How Potholes Are Created:

Potholes are road imperfections that occur when earth compacted under pavement becomes weakened or displaced. There are a variety of ways that pavements crack, break, and split apart; rapidly changing hot and cold temperatures, the freezing and thawing of water and snow, the change of seasons, but also general wear and tear over time of the pavement.

How Potholes Cause Problems:

It is estimated that the average pothole repair can cost up to $377.00.  Potholes are not limited to snowier regions of the country; they are also common in warmer climates such as Arizona and California.  Areas with the most pothole damage are roadways where water drainage is poor, busier roadways commonly traveled, and also roadways which are poorly maintained.

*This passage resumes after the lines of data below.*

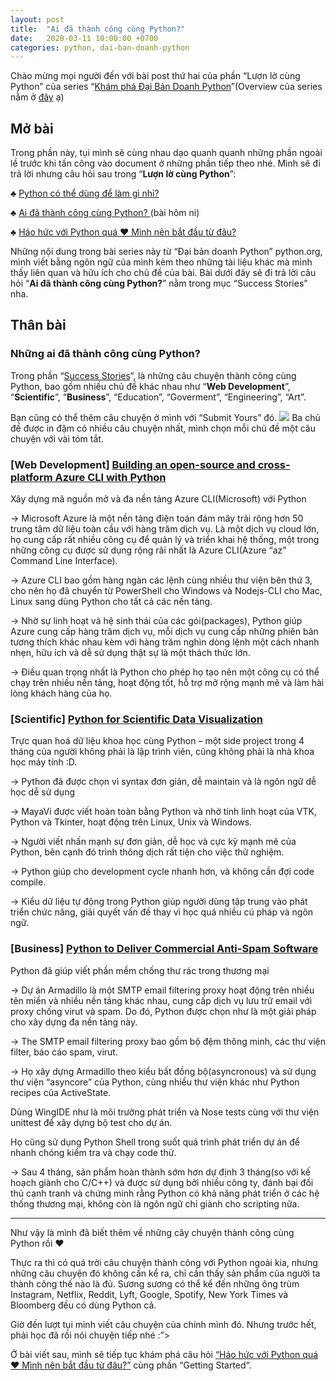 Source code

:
 ```yaml
---
layout: post
title:  "Ai đã thành công cùng Python?"
date:   2020-03-11 10:00:00 +0700
categories: python, dai-ban-doanh-python
---
```


Chào mừng mọi người đến với bài post thứ hai của phần “Lượn lờ cùng Python” của series “[Khám phá Đại Bản Doanh Python](https://beautyoncode.com/category/toi-hoc-code/python/dai-ban-doanh-python/)”(Overview của series nằm ở [đây](https://beautyoncode.com/kham-pha-dai-ban-doanh-python-se-ri-au-vo-vieu/) ạ)

## Mở bài
Trong phần này, tụi mình sẽ cùng nhau dạo quanh quanh những phần ngoài lề trước khi tấn công vào document ở những phần tiếp theo nhé. 
Mình sẽ đi trả lời nhưng câu hỏi sau trong “**Lượn lờ cùng Python**”:

♣ [Python có thể dùng để làm gì nhỉ?](https://beautyoncode.com/khong-biet-python-co-the-dung-de-lam-gi-nhi%e2%80%8b/)

♣ [Ai đã thành công cùng Python? ](https://beautyoncode.com/ai-da-thanh-cong-cung-python/)(bài hôm ni)

♣ [Háo hức với Python quá ♥ Mình nên bắt đầu từ đâu?](https://beautyoncode.com/bat-dau-voi-python/)

Những nội dung trong bài series này từ “Đại bản doanh Python” python.org, mình viết bằng ngôn ngữ của mình kèm theo những tài liệu khác mà mình thấy liên quan và hữu ích cho chủ đề của bài.
Bài dưới đây sẽ đi trả lời câu hỏi “**Ai đã thành công cùng Python?**” nằm trong mục “Success Stories” nha.

## Thân bài
### Những ai đã thành công cùng Python?


Trong phần “[Success Stories](https://www.python.org/success-stories/)“, là những câu chuyện thành công cùng Python, bao gồm nhiều chủ đề khác nhau như “**Web Development**”, “**Scientific**”, “**Business**”, “Education”, “Goverment”, “Engineering”, “Art”. 

Bạn cũng có thể thêm câu chuyện ở mình với “Submit Yours” đó.
![](https://beautyoncode.com/wp-content/uploads/2020/01/Screen-Shot-2020-01-03-at-6.21.34-PM.png)
Ba chủ đề được in đậm có nhiều câu chuyện nhất, mình chọn mỗi chủ đề một câu chuyện với vài tóm tắt.

### [Web Development] [Building an open-source and cross-platform Azure CLI with Python](https://www.python.org/success-stories/building-an-open-source-and-cross-platform-azure-cli-with-python/)


Xây dựng mã nguồn mở và đa nền tảng Azure CLI(Microsoft) với Python

→ Microsoft Azure là một nền tảng điện toán đám mây trải rộng hơn 50 trung tâm dữ liệu toàn cầu với hàng trăm dịch vụ. Là một dịch vụ cloud lớn, họ cung cấp rất nhiều công cụ để quản lý và triển khai hệ thống, một trong những công cụ được sử dụng rộng rãi nhất là Azure CLI(Azure “az” Command Line Interface).

→ Azure CLI bao gồm hàng ngàn các lệnh cùng nhiều thư viện bên thứ 3, cho nên họ đã chuyển từ PowerShell cho Windows và Nodejs-CLI cho Mac, Linux sang dùng Python cho tất cả các nền tảng. 

→ Nhờ sự linh hoạt và hệ sinh thái của các gói(packages), Python giúp Azure cung cấp hàng trăm dịch vụ, mỗi dịch vụ cung cấp những phiên bản tương thích khác nhau kèm với hàng trăm nghìn dòng lệnh một cách nhanh nhẹn, hữu ích và dễ sử dụng thật sự là một thách thức lớn. 

 → Điều quan trọng nhất là Python cho phép họ tạo nên một công cụ có thể chạy trên nhiều nền tảng, hoạt động tốt, hỗ trợ mở rộng mạnh mẽ và làm hài lòng khách hàng của họ.

### [Scientific] [Python for Scientific Data Visualization](https://www.python.org/success-stories/python-for-scientific-data-visualization/)


Trực quan hoá dữ liệu khoa học cùng Python – một side project trong 4 tháng của người không phải là lập trình viên, cũng không phải là nhà khoa học máy tính :D.

→ Python đã được chọn vì syntax đơn giản, dễ maintain và là ngôn ngữ dễ học dễ sử dụng

→ MayaVi được viết hoàn toàn bằng Python và nhờ tính linh hoạt của VTK, Python và Tkinter, hoạt động trên Linux, Unix và Windows. 

→ Người viết nhấn mạnh sự đơn giản, dễ học và cực kỳ mạnh mẽ của Python, bên cạnh đó trình thông dịch rất tiện cho việc thử nghiệm.

→ Python giúp cho development cycle nhanh hơn, và không cần đợi code compile.

→ Kiểu dữ liệu tự động trong Python giúp người dùng tập trung vào phát triển chức năng, giải quyết vấn đề thay vì học quá nhiều cú pháp và ngôn ngữ.

### [Business] [Python to Deliver Commercial Anti-Spam Software](https://www.python.org/success-stories/python-to-deliver-commercial-anti-spam-software/)


Python đã giúp viết phần mềm chống thư rác trong thương mại

→ Dự án Armadillo là một SMTP email filtering proxy hoạt động trên nhiều tên miền và nhiều nền tảng khác nhau, cung cấp dịch vụ lưu trữ email với proxy chống virut và spam. Do đó, Python được chọn như là một giải pháp cho xây dựng đa nền tảng này.

→ The SMTP email filtering proxy bao gồm bộ đệm thông minh, các thư viện filter,  báo cáo spam, virut.

→ Họ xây dựng Armadillo theo kiểu bất đồng bộ(asyncronous) và sử dụng thư viện “asyncore” của Python, cùng nhiều thư viện khác như Python recipes của ActiveState.

Dùng WingIDE như là môi trường phát triển và Nose tests cùng với thư viện unittest để xây dựng bộ test cho dự án. 

Họ cũng sử dụng Python Shell trong suốt quá trình phát triển dự án để nhanh chóng kiểm tra và chạy code thử.

→ Sau 4 tháng, sản phẩm hoàn thành sớm hơn dự định 3 tháng(so với kế hoạch giành cho C/C++) và được sử dụng bởi nhiều công ty, đánh bại đối thủ cạnh tranh và chứng minh rằng Python có khả năng phát triển ở các hệ thống thương mại, không còn là ngôn ngữ chỉ giành cho scripting nữa.

<hr>

Như vậy là mình đã biết thêm về những cây chuyện thành công cùng Python rồi ♥

Thực ra thì có quá trời câu chuyện thành công với Python ngoài kia, nhưng những câu chuyện đó không cần kể ra, chỉ cần thấy sản phẩm của người ta thành công thế nào là đủ. Sương sương có thể kể đến những ông trùm Instagram, Netflix, Reddit, Lyft, Google, Spotify, New York Times và Bloomberg đều có dùng Python cả.

Giờ đến lượt tụi mình viết câu chuyện của chính mình đó. Nhưng trước hết, phải học đã rồi nói chuyện tiếp nhé :”>

Ở bài viết sau, mình sẽ tiếp tục khám phá câu hỏi [“Háo hức với Python quá ♥ Mình nên bắt đầu từ đâu?”](https://beautyoncode.com/bat-dau-voi-python/) cùng phần “Getting Started“.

Areas Potholes Affect On Your Car:

Tires- Tires are susceptible to sidewall bulges, tread separation, and flats from pothole damage.  This can happen when your tires rub against a sharp edge from pothole impact. Flats can usually be repaired at minimal cost, but bulges and other damage to your tires require a replacement immediately.

Wheels- The rough impact your car receives upon driving over a pothole can cause serious damage to your rims.  They can bend and then they won’t form an airtight seal to the tire. This will cause a slow leak and rough ride. You will need to get your rims replaced if this happens.

Suspension- The suspension absorbs impacts while you drive and provides smooth travels. But, your suspension can only endure so much. Sudden hits against potholes can cause a variety of suspension problems, including misalignment, broken ball joints, and damaged shocks or struts. It can be difficult to determine suspension damage, so the best recommendation is to have your car inspected by a technician you trust.

Exhaust- Exhaust pipes run underneath your vehicle.  Deep potholes can cause a car to bottom out and scrape the undercarriage against the pavement, potentially denting or ripping a hole in the exhaust pipes, muffler, or catalytic converter. These can all be costly repairs.

Body- The lower your car is to the ground, the more likely you’re to have damage caused to your bumpers from potholes scraping against them. Even though this damage is mostly cosmetic, it can affect your resale value if not taken care of.  Nobody likes to look at body damage—it’s a sight for sore eyes!

Most pothole damage, fortunately, can be easily avoided because the normal pothole isn’t big enough to do major damage to your vehicle.  However, there are always exceptions; I mean have you been to broad ripple lately? Also the Walmart over by Keystone had a major pothole for a while that took several weeks to be repaired.  When I say major, I mean drastically explosive interrupting traffic a great deal major! But I digress, the major point of this blog is just to caution you about navigating your way through pothole season—and urge you—to be careful with your car! Now that you know what damage can be done from a simple hole in the road, you better take these words to heart and drive safely.